High-intensity interval training exercise and PJ have a synergistic effect on reducing the expression of G-CSFR, JAK2, MAPK, and ERK genes in the intestinal tissue of laboratory mice with colon cancer. Despite extensive research, no study was found examining the signaling pathway of this study. However, researchers have shown that consuming PJ supplement alongside acute exercise leads to improved oxygen intake, nitrate levels, and athletic performance following an exhaustive cycling session (
14). In another study, researchers demonstrated that PJ consumption has a positive effect on athletic performance and post-exercise recovery. Researchers in a study showed that 8 weeks of aerobic exercise combined with PJ supplement led to decreased expression of miR-21, miR-155, and increased P53 in men with prostate cancer (
11). It has also been reported that aerobic exercise combined with PJ supplement improves antioxidant system function in women with breast cancer (
35). It has been reported that aerobic exercise and PJ consumption led to improvement in anthropometric indices and liver enzymes, and lipid metabolism in individuals with type 2 diabetes (
36).

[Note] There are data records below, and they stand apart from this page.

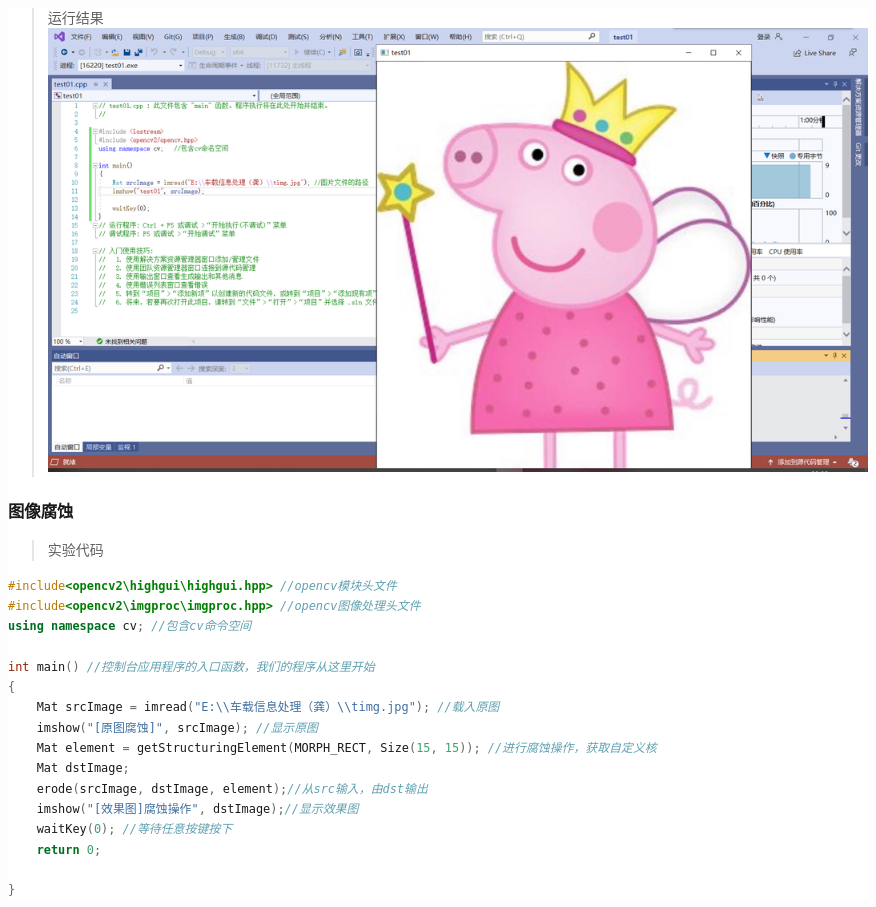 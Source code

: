 >运行结果 ![photo5](photo5.png)
### 图像腐蚀
>实验代码
``` C++
#include<opencv2\highgui\highgui.hpp> //opencv模块头文件
#include<opencv2\imgproc\imgproc.hpp> //opencv图像处理头文件
using namespace cv; //包含cv命令空间

int main() //控制台应用程序的入口函数，我们的程序从这里开始
{
    Mat srcImage = imread("E:\\车载信息处理（龚）\\timg.jpg"); //载入原图
    imshow("[原图腐蚀]", srcImage); //显示原图
    Mat element = getStructuringElement(MORPH_RECT, Size(15, 15)); //进行腐蚀操作，获取自定义核
    Mat dstImage;
    erode(srcImage, dstImage, element);//从src输入，由dst输出
    imshow("[效果图]腐蚀操作", dstImage);//显示效果图
    waitKey(0); //等待任意按键按下
    return 0;

}
``` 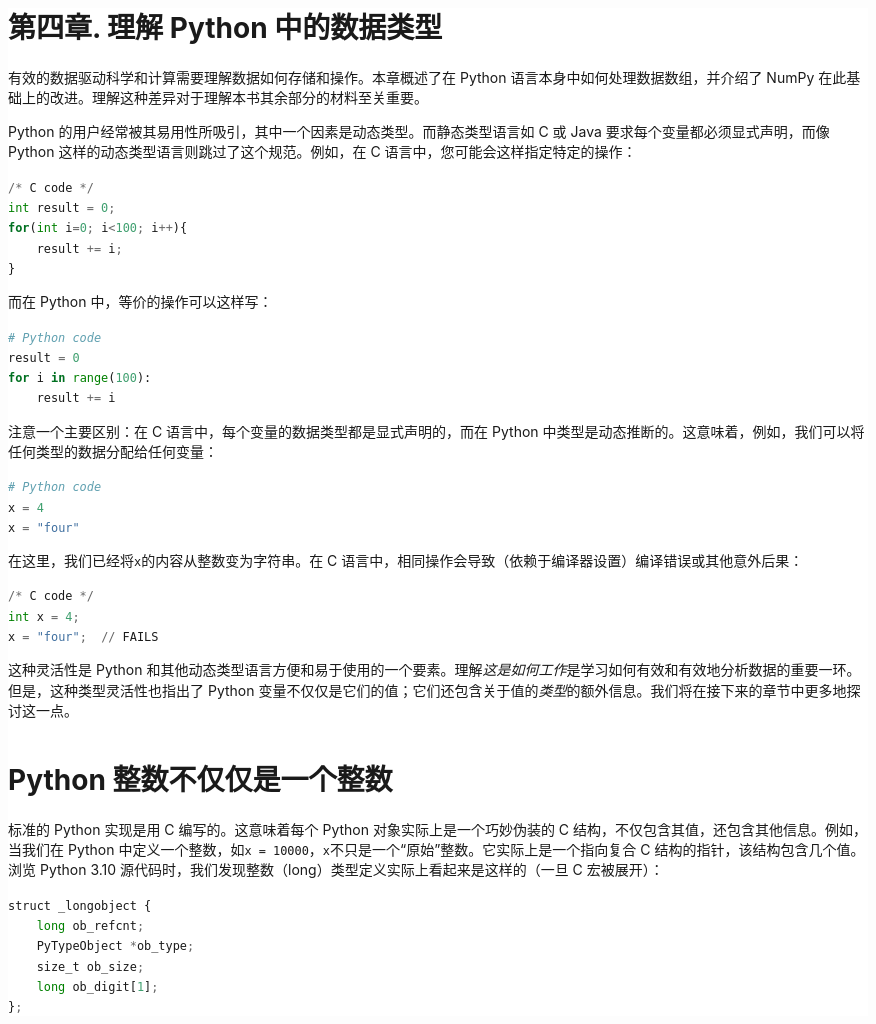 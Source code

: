 # 第四章. 理解 Python 中的数据类型

有效的数据驱动科学和计算需要理解数据如何存储和操作。本章概述了在 Python 语言本身中如何处理数据数组，并介绍了 NumPy 在此基础上的改进。理解这种差异对于理解本书其余部分的材料至关重要。

Python 的用户经常被其易用性所吸引，其中一个因素是动态类型。而静态类型语言如 C 或 Java 要求每个变量都必须显式声明，而像 Python 这样的动态类型语言则跳过了这个规范。例如，在 C 语言中，您可能会这样指定特定的操作：

```py
/* C code */
int result = 0;
for(int i=0; i<100; i++){
    result += i;
}
```

而在 Python 中，等价的操作可以这样写：

```py
# Python code
result = 0
for i in range(100):
    result += i
```

注意一个主要区别：在 C 语言中，每个变量的数据类型都是显式声明的，而在 Python 中类型是动态推断的。这意味着，例如，我们可以将任何类型的数据分配给任何变量：

```py
# Python code
x = 4
x = "four"
```

在这里，我们已经将`x`的内容从整数变为字符串。在 C 语言中，相同操作会导致（依赖于编译器设置）编译错误或其他意外后果：

```py
/* C code */
int x = 4;
x = "four";  // FAILS
```

这种灵活性是 Python 和其他动态类型语言方便和易于使用的一个要素。理解*这是如何工作*是学习如何有效和有效地分析数据的重要一环。但是，这种类型灵活性也指出了 Python 变量不仅仅是它们的值；它们还包含关于值的*类型*的额外信息。我们将在接下来的章节中更多地探讨这一点。

# Python 整数不仅仅是一个整数

标准的 Python 实现是用 C 编写的。这意味着每个 Python 对象实际上是一个巧妙伪装的 C 结构，不仅包含其值，还包含其他信息。例如，当我们在 Python 中定义一个整数，如`x = 10000`，`x`不只是一个“原始”整数。它实际上是一个指向复合 C 结构的指针，该结构包含几个值。浏览 Python 3.10 源代码时，我们发现整数（long）类型定义实际上看起来是这样的（一旦 C 宏被展开）：

```py
struct _longobject {
    long ob_refcnt;
    PyTypeObject *ob_type;
    size_t ob_size;
    long ob_digit[1];
};
```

Based on this, it appears that exercise and PJ supplement reinforce each other's effects through similar pathways and are effective in inhibiting the downstream G-CSFR, JAK2/STAT3 pathway, leading to inhibition of tumorigenesis pathways in intestinal cancer tissue (
32,
33).
5.1. Conclusions
Overall, the results showed that although the induction of intestinal cancer increases the expression of G-CSFR, JAK2, STAT3, MAPK, and ERK genes in the intestinal tissue of laboratory mice, both HIIT exercise and PJ individually and synergistically through similar antioxidant and anti-inflammatory pathways can reduce the expression of G-CSFR, JAK2, STAT3, MAPK, and ERK genes in the intestinal tissue of laboratory mice with colon cancer.
5.2. Limitations
The present study acknowledges certain limitations, particularly the non-measurement of oxidative stress and inflammatory factors in intestinal tissue, which are crucial in cancer progression. Additionally, the study did not assess catecholamines and myokines, which play significant roles in metabolic processes.
5.3. Suggestions
Future research should incorporate evaluations of oxidative stress and inflammatory mechanisms to provide a more comprehensive understanding. It is also recommended that subsequent studies explore muscle-related pathways and the changes in catecholamines following exercise, particularly their effects on intestinal tissue.